* WORK ORDER *
Word for word, repeat the data; no picture should appear in the result.

── STUDY MATERIAL

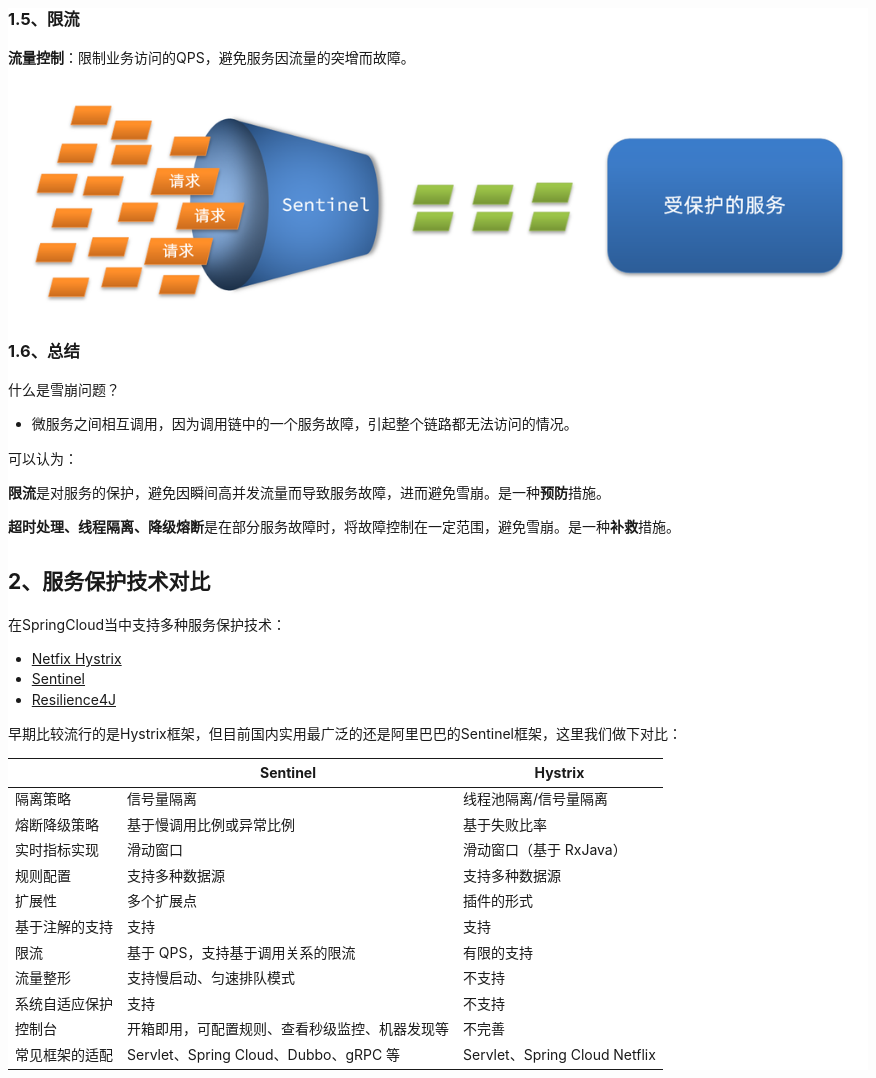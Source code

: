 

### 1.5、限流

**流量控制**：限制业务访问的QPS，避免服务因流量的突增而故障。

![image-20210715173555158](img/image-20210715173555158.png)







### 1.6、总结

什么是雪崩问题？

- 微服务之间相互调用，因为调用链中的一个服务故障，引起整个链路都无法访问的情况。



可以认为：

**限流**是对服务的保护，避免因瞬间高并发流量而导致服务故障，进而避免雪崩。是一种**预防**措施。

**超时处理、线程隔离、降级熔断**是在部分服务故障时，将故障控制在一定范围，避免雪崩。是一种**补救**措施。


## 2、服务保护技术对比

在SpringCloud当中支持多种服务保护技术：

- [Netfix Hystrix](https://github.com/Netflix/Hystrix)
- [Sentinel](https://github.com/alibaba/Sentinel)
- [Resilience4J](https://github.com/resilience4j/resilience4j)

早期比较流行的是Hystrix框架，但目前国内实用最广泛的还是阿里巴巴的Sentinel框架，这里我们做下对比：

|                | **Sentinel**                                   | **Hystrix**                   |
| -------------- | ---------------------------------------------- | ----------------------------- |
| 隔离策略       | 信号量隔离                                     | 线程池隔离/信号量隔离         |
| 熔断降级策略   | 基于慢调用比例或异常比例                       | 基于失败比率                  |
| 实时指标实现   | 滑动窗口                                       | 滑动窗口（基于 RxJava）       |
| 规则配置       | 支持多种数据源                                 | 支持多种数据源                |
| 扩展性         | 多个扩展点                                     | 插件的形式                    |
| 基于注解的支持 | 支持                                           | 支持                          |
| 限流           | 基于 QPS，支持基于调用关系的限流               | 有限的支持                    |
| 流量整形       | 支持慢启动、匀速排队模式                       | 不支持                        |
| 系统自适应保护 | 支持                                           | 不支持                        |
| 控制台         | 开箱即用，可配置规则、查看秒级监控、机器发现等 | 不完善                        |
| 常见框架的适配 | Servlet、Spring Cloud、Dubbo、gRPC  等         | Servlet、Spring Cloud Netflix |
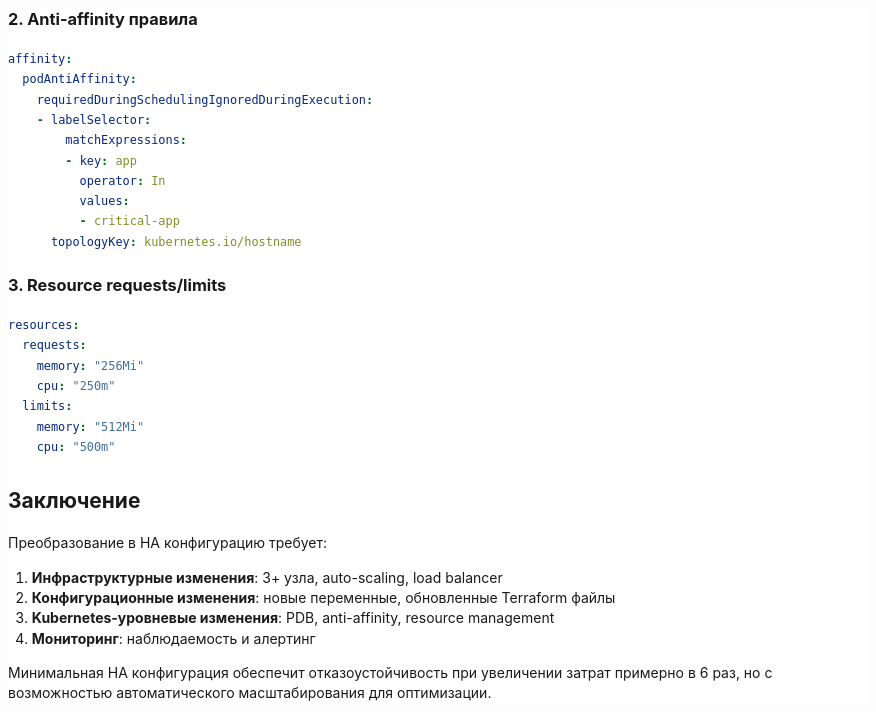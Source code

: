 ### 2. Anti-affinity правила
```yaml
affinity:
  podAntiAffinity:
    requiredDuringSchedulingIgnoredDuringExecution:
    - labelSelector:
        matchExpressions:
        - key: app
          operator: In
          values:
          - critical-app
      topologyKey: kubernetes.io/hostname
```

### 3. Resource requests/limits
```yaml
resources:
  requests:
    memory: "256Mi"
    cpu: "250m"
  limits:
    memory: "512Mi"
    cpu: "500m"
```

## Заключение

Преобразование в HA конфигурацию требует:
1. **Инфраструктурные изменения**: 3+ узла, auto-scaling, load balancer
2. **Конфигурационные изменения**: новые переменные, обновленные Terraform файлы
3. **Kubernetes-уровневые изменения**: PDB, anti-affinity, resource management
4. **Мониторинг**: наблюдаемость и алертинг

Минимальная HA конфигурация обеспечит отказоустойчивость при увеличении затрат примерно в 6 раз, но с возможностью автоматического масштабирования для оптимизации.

────

* ANSWER BOX *
Source code

: 

### 1.5、限流

**流量控制**：限制业务访问的QPS，避免服务因流量的突增而故障。

![image-20210715173555158](img/image-20210715173555158.png)







### 1.6、总结

什么是雪崩问题？

- 微服务之间相互调用，因为调用链中的一个服务故障，引起整个链路都无法访问的情况。



可以认为：

**限流**是对服务的保护，避免因瞬间高并发流量而导致服务故障，进而避免雪崩。是一种**预防**措施。

**超时处理、线程隔离、降级熔断**是在部分服务故障时，将故障控制在一定范围，避免雪崩。是一种**补救**措施。


## 2、服务保护技术对比

在SpringCloud当中支持多种服务保护技术：

- [Netfix Hystrix](https://github.com/Netflix/Hystrix)
- [Sentinel](https://github.com/alibaba/Sentinel)
- [Resilience4J](https://github.com/resilience4j/resilience4j)

早期比较流行的是Hystrix框架，但目前国内实用最广泛的还是阿里巴巴的Sentinel框架，这里我们做下对比：

|                | **Sentinel**                                   | **Hystrix**                   |
| -------------- | ---------------------------------------------- | ----------------------------- |
| 隔离策略       | 信号量隔离                                     | 线程池隔离/信号量隔离         |
| 熔断降级策略   | 基于慢调用比例或异常比例                       | 基于失败比率                  |
| 实时指标实现   | 滑动窗口                                       | 滑动窗口（基于 RxJava）       |
| 规则配置       | 支持多种数据源                                 | 支持多种数据源                |
| 扩展性         | 多个扩展点                                     | 插件的形式                    |
| 基于注解的支持 | 支持                                           | 支持                          |
| 限流           | 基于 QPS，支持基于调用关系的限流               | 有限的支持                    |
| 流量整形       | 支持慢启动、匀速排队模式                       | 不支持                        |
| 系统自适应保护 | 支持                                           | 不支持                        |
| 控制台         | 开箱即用，可配置规则、查看秒级监控、机器发现等 | 不完善                        |
| 常见框架的适配 | Servlet、Spring Cloud、Dubbo、gRPC  等         | Servlet、Spring Cloud Netflix |
Source code

: ### 2. Anti-affinity правила
```yaml
affinity:
  podAntiAffinity:
    requiredDuringSchedulingIgnoredDuringExecution:
    - labelSelector:
        matchExpressions:
        - key: app
          operator: In
          values:
          - critical-app
      topologyKey: kubernetes.io/hostname
```

### 3. Resource requests/limits
```yaml
resources:
  requests:
    memory: "256Mi"
    cpu: "250m"
  limits:
    memory: "512Mi"
    cpu: "500m"
```

## Заключение

Преобразование в HA конфигурацию требует:
1. **Инфраструктурные изменения**: 3+ узла, auto-scaling, load balancer
2. **Конфигурационные изменения**: новые переменные, обновленные Terraform файлы
3. **Kubernetes-уровневые изменения**: PDB, anti-affinity, resource management
4. **Мониторинг**: наблюдаемость и алертинг

Минимальная HA конфигурация обеспечит отказоустойчивость при увеличении затрат примерно в 6 раз, но с возможностью автоматического масштабирования для оптимизации.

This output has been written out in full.